### Problem details
Present the following entries again, word for word and in full.

### Data extracts
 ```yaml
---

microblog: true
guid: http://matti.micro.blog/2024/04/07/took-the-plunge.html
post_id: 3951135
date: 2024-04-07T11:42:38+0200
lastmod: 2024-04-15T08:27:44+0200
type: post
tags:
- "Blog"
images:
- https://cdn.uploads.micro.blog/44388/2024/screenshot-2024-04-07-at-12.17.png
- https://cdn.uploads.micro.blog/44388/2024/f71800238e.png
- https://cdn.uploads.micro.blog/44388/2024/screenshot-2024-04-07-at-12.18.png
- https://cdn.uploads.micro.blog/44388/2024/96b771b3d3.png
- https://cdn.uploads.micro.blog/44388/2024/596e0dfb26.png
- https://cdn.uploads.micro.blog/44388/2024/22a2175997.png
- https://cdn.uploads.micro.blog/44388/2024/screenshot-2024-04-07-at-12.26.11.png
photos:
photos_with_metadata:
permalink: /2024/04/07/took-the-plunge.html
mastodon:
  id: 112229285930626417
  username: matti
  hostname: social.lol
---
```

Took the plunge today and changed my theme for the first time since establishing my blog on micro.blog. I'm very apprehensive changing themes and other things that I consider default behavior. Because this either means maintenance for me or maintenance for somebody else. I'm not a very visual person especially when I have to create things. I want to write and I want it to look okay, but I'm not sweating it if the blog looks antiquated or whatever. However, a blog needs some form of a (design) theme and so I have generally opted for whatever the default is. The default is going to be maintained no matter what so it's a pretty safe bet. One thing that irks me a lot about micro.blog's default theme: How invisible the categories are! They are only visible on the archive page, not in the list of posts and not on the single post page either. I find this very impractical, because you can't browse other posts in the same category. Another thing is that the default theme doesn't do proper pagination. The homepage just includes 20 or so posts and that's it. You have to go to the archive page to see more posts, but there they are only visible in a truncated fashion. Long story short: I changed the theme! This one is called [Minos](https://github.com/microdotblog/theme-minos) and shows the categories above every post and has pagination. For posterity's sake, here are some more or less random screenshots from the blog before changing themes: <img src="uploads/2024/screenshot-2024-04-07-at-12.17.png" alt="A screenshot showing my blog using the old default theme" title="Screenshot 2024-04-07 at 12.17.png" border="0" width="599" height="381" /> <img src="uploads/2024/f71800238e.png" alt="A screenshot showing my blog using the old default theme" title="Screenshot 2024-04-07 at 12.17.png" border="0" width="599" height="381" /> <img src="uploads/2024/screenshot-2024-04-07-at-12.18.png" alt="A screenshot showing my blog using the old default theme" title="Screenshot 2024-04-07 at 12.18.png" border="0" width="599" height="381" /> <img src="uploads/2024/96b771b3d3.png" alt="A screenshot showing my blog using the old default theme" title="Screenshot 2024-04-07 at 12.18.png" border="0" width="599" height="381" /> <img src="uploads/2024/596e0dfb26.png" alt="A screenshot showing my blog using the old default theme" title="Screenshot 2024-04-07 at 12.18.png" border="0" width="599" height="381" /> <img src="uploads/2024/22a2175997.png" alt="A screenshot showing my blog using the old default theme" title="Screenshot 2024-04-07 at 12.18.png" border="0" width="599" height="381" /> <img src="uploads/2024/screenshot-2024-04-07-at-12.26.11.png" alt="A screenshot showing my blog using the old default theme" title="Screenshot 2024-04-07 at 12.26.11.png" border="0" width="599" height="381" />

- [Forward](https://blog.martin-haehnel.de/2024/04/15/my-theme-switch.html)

### Answer to this problem
 ```yaml
---

microblog: true
guid: http://matti.micro.blog/2024/04/07/took-the-plunge.html
post_id: 3951135
date: 2024-04-07T11:42:38+0200
lastmod: 2024-04-15T08:27:44+0200
type: post
tags:
- "Blog"
images:
- https://cdn.uploads.micro.blog/44388/2024/screenshot-2024-04-07-at-12.17.png
- https://cdn.uploads.micro.blog/44388/2024/f71800238e.png
- https://cdn.uploads.micro.blog/44388/2024/screenshot-2024-04-07-at-12.18.png
- https://cdn.uploads.micro.blog/44388/2024/96b771b3d3.png
- https://cdn.uploads.micro.blog/44388/2024/596e0dfb26.png
- https://cdn.uploads.micro.blog/44388/2024/22a2175997.png
- https://cdn.uploads.micro.blog/44388/2024/screenshot-2024-04-07-at-12.26.11.png
photos:
photos_with_metadata:
permalink: /2024/04/07/took-the-plunge.html
mastodon:
  id: 112229285930626417
  username: matti
  hostname: social.lol
---
```

Took the plunge today and changed my theme for the first time since establishing my blog on micro.blog. I'm very apprehensive changing themes and other things that I consider default behavior. Because this either means maintenance for me or maintenance for somebody else. I'm not a very visual person especially when I have to create things. I want to write and I want it to look okay, but I'm not sweating it if the blog looks antiquated or whatever. However, a blog needs some form of a (design) theme and so I have generally opted for whatever the default is. The default is going to be maintained no matter what so it's a pretty safe bet. One thing that irks me a lot about micro.blog's default theme: How invisible the categories are! They are only visible on the archive page, not in the list of posts and not on the single post page either. I find this very impractical, because you can't browse other posts in the same category. Another thing is that the default theme doesn't do proper pagination. The homepage just includes 20 or so posts and that's it. You have to go to the archive page to see more posts, but there they are only visible in a truncated fashion. Long story short: I changed the theme! This one is called [Minos](https://github.com/microdotblog/theme-minos) and shows the categories above every post and has pagination. For posterity's sake, here are some more or less random screenshots from the blog before changing themes: <img src="uploads/2024/screenshot-2024-04-07-at-12.17.png" alt="A screenshot showing my blog using the old default theme" title="Screenshot 2024-04-07 at 12.17.png" border="0" width="599" height="381" /> <img src="uploads/2024/f71800238e.png" alt="A screenshot showing my blog using the old default theme" title="Screenshot 2024-04-07 at 12.17.png" border="0" width="599" height="381" /> <img src="uploads/2024/screenshot-2024-04-07-at-12.18.png" alt="A screenshot showing my blog using the old default theme" title="Screenshot 2024-04-07 at 12.18.png" border="0" width="599" height="381" /> <img src="uploads/2024/96b771b3d3.png" alt="A screenshot showing my blog using the old default theme" title="Screenshot 2024-04-07 at 12.18.png" border="0" width="599" height="381" /> <img src="uploads/2024/596e0dfb26.png" alt="A screenshot showing my blog using the old default theme" title="Screenshot 2024-04-07 at 12.18.png" border="0" width="599" height="381" /> <img src="uploads/2024/22a2175997.png" alt="A screenshot showing my blog using the old default theme" title="Screenshot 2024-04-07 at 12.18.png" border="0" width="599" height="381" /> <img src="uploads/2024/screenshot-2024-04-07-at-12.26.11.png" alt="A screenshot showing my blog using the old default theme" title="Screenshot 2024-04-07 at 12.26.11.png" border="0" width="599" height="381" />

- [Forward](https://blog.martin-haehnel.de/2024/04/15/my-theme-switch.html)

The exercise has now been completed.